A l'instar du requérant, la Chambre estime que l'homme du métier déduit de ces indications qu'il y a lieu de faire réagir les réactifs correspondant aux appellations ci-dessus dans les conditions décrites dans l'exemple cité, puis d'isoler moyennant séparation par chromatographie du mélange issu de la réaction le produit ayant le point de fusion spécifié.

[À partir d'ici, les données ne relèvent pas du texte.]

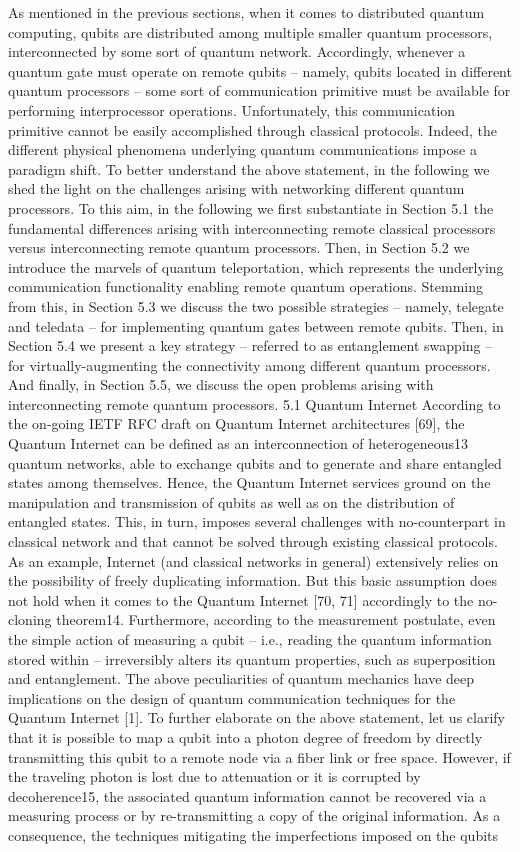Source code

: As mentioned in the previous sections, when it comes to distributed quantum computing, qubits are distributed among multiple smaller quantum processors, interconnected by some sort of quantum network. Accordingly, whenever a quantum gate must operate on remote qubits – namely, qubits located in different quantum processors – some sort of communication primitive must be available for performing interprocessor operations. Unfortunately, this communication primitive cannot be easily accomplished through classical protocols. Indeed, the different physical phenomena underlying quantum communications impose a paradigm shift. To better understand the above statement, in the following we shed the light on the challenges arising with networking different quantum processors. To this aim, in the following we first substantiate in Section 5.1 the fundamental differences arising with interconnecting remote classical processors versus interconnecting remote quantum processors. Then, in Section 5.2 we introduce the marvels of quantum teleportation, which represents the underlying communication functionality enabling remote quantum operations. Stemming from this, in Section 5.3 we discuss the two possible strategies – namely, telegate and teledata – for implementing quantum gates between remote qubits. Then, in Section 5.4 we present a key strategy – referred to as entanglement swapping – for virtually-augmenting the connectivity among different quantum processors. And finally, in Section 5.5, we discuss the open problems arising with interconnecting remote quantum processors. 5.1 Quantum Internet According to the on-going IETF RFC draft on Quantum Internet architectures [69], the Quantum Internet can be defined as an interconnection of heterogeneous13 quantum networks, able to exchange qubits and to generate and share entangled states among themselves. Hence, the Quantum Internet services ground on the manipulation and transmission of qubits as well as on the distribution of entangled states. This, in turn, imposes several challenges with no-counterpart in classical network and that cannot be solved through existing classical protocols. As an example, Internet (and classical networks in general) extensively relies on the possibility of freely duplicating information. But this basic assumption does not hold when it comes to the Quantum Internet [70, 71] accordingly to the no-cloning theorem14. Furthermore, according to the measurement postulate, even the simple action of measuring a qubit – i.e., reading the quantum information stored within – irreversibly alters its quantum properties, such as superposition and entanglement. The above peculiarities of quantum mechanics have deep implications on the design of quantum communication techniques for the Quantum Internet [1]. To further elaborate on the above statement, let us clarify that it is possible to map a qubit into a photon degree of freedom by directly transmitting this qubit to a remote node via a fiber link or free space. However, if the traveling photon is lost due to attenuation or it is corrupted by decoherence15, the associated quantum information cannot be recovered via a measuring process or by re-transmitting a copy of the original information. As a consequence, the techniques mitigating the imperfections imposed on the qubits 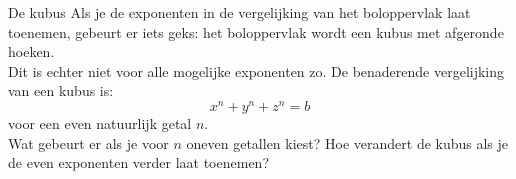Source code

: \begin{surferPage}[Kubus]{De kubus}
Als je de exponenten in de vergelijking van het boloppervlak laat toenemen, gebeurt er iets geks: het boloppervlak wordt een kubus met afgeronde hoeken.\\
\vspace{0.3cm}
Dit is echter niet voor alle mogelijke exponenten zo. De benaderende vergelijking van een kubus is:
\[x^n+y^n+z^n=b\]
voor een even natuurlijk getal $n$.\\
\vspace{0.3cm}
Wat gebeurt er als je voor $n$ oneven getallen kiest? Hoe verandert de kubus als je de even exponenten verder laat toenemen?
\end{surferPage}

La Chambre est convaincue que les produits ainsi définis par les réactifs, les conditions de réaction, les conditions d'isolement, le point de fusion et une appellation qui, pour être générale, n'en est pas moins correcte, sont sans équivoque identiques aux produits précités divulgués au départ (sous une désignation incorrecte). Par conséquent, les revendications 11 à 16 ne sont pas elles non plus contraires aux dispositions de l'article 123 (2) CBE.

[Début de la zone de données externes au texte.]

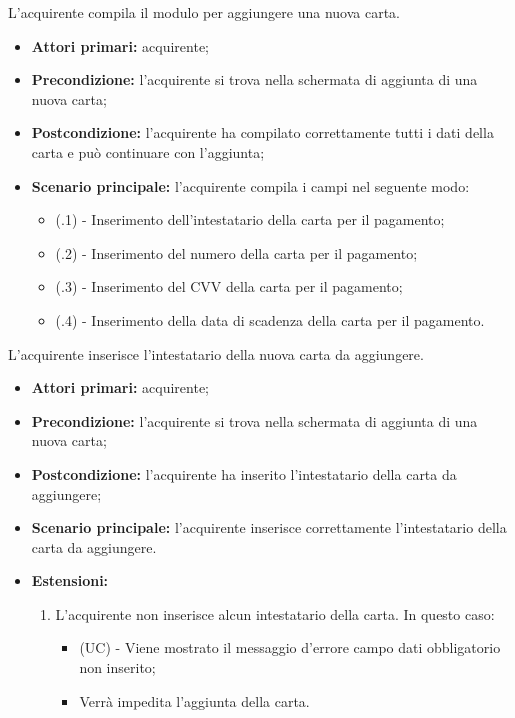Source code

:L'acquirente compila il modulo per aggiungere una nuova carta.
\begin{itemize}
	\item \textbf{Attori primari:} acquirente;
	\item \textbf{Precondizione:} l'acquirente si trova nella schermata di aggiunta di una nuova carta;
	\item \textbf{Postcondizione:} l'acquirente ha compilato correttamente tutti i dati della carta e può continuare con l'aggiunta;
	\item \textbf{Scenario principale:} l'acquirente compila i campi nel seguente modo:
	\begin{itemize}
		\item (\actualSubUC.1) - Inserimento dell'intestatario della carta per il pagamento;
		\item (\actualSubUC.2) - Inserimento del numero della carta per il pagamento;
		\item (\actualSubUC.3) - Inserimento del CVV della carta per il pagamento;
		\item (\actualSubUC.4) - Inserimento della data di scadenza della carta per il pagamento.
	\end{itemize}
\end{itemize}

\resetSubSubUC

L'acquirente inserisce l'intestatario della nuova carta da aggiungere.
\begin{itemize}
    \item \textbf{Attori primari:} acquirente;
    \item \textbf{Precondizione:} l'acquirente si trova nella schermata di aggiunta di una nuova carta;
    \item \textbf{Postcondizione:} l'acquirente ha inserito l'intestatario della carta da aggiungere;
    \item \textbf{Scenario principale:} l'acquirente inserisce correttamente l'intestatario della carta da aggiungere.
    \item \textbf{Estensioni:}
    \begin{enumerate}[label=\lett]
        \item L'acquirente non inserisce alcun intestatario della carta. In questo caso:
        \begin{itemize}
            \item (UC) - Viene mostrato il messaggio d'errore campo dati obbligatorio non inserito;
            \item Verrà impedita l'aggiunta della carta.
        \end{itemize}
    \end{enumerate}
\end{itemize}

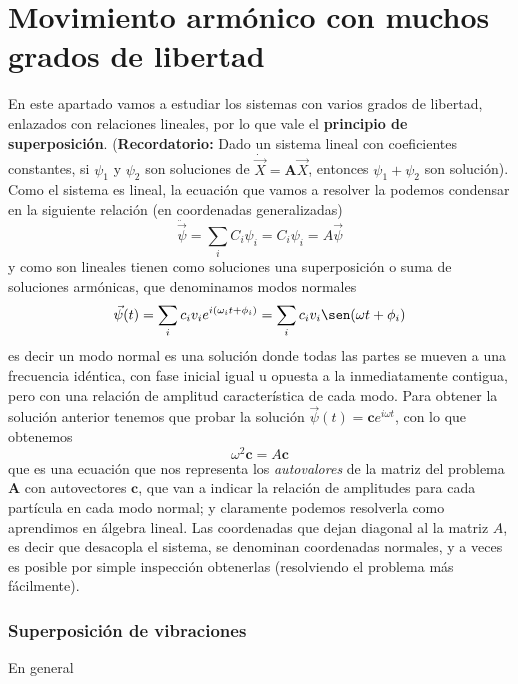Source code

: \documentclass[a4paper,spanish]{article}
\numberwithin{equation}{section}
\begin{document}
\part{Movimiento arm\'onico con muchos grados de libertad}

En este apartado vamos a estudiar los sistemas con varios grados de libertad, enlazados con relaciones lineales, por lo que vale el \textbf{principio de superposici\'on}. (\textbf{Recordatorio:} Dado un sistema lineal con coeficientes constantes, si $\psi_1$ y $\psi_2$ son soluciones de $\dot{\overrightarrow{X}}=\textbf{A}\overrightarrow{X}$, entonces $\psi_1 + \psi_2$ son soluci\'on). Como el sistema es lineal, la ecuaci\'on que vamos a resolver la podemos condensar en la siguiente relaci\'on (en coordenadas generalizadas)
    \begin{equation}
        \ddot{\vec{\psi}} = \sum_i C_i \psi_i = C_i \psi_i = A \vec{\psi}
        \label{eq:oscilador}
    \end{equation}
	y como son lineales tienen como soluciones una superposici\'on o suma de soluciones arm\'onicas, que denominamos modos normales
	\begin{equation}
		\vec{\psi}(t) = \sum_i c_i v_i e^{i (\omega_i t + \phi_i)} =  \sum_i c_i v_i \sen(\omega t + \phi_i)
		\label{eq:oscilador_solucion}
	\end{equation}
	es decir un modo normal es una soluci\'on donde todas las partes se mueven a una frecuencia id\'entica, con fase inicial igual u opuesta a la inmediatamente contigua, pero con una relaci\'on de amplitud caracter\'istica de cada modo. Para obtener la soluci\'on anterior tenemos que probar la soluci\'on $\vec{\psi}(t) = \textbf{c} e^{i \omega t}$, con lo que obtenemos
	\begin{equation}
		\omega^2 \textbf{c} = A \textbf{c}
		\label{eq:oscilador_autovalores}
	\end{equation}
	que es una ecuaci\'on que nos representa los \textit{autovalores} de la matriz del problema $\textbf{A}$ con autovectores $\textbf{c}$, que van a indicar la relaci\'on de amplitudes para cada part\'icula en cada modo normal; y claramente podemos resolverla como aprendimos en \'algebra lineal. Las coordenadas que dejan diagonal al la matriz $A$, es decir que desacopla el sistema, se denominan coordenadas normales, y a veces es posible por simple inspecci\'on obtenerlas (resolviendo el problema m\'as f\'acilmente).

\section{Superposici\'on de vibraciones}
En general
\end{document}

5.6 La demande doit donc être renvoyée devant la première instance pour poursuite de l'examen sur la base des revendications selon la requête subsidiaire. Il y aura lieu d'examiner également si la revendication 8 est conforme à l'article 52 (4) CBE.
Dispositif
Par ces motifs, il est statué comme suit :
La décision attaquée est annulée. L'affaire est renvoyée devant la première instance pour poursuite de l'examen sur la base des revendications selon la requête subsidiaire.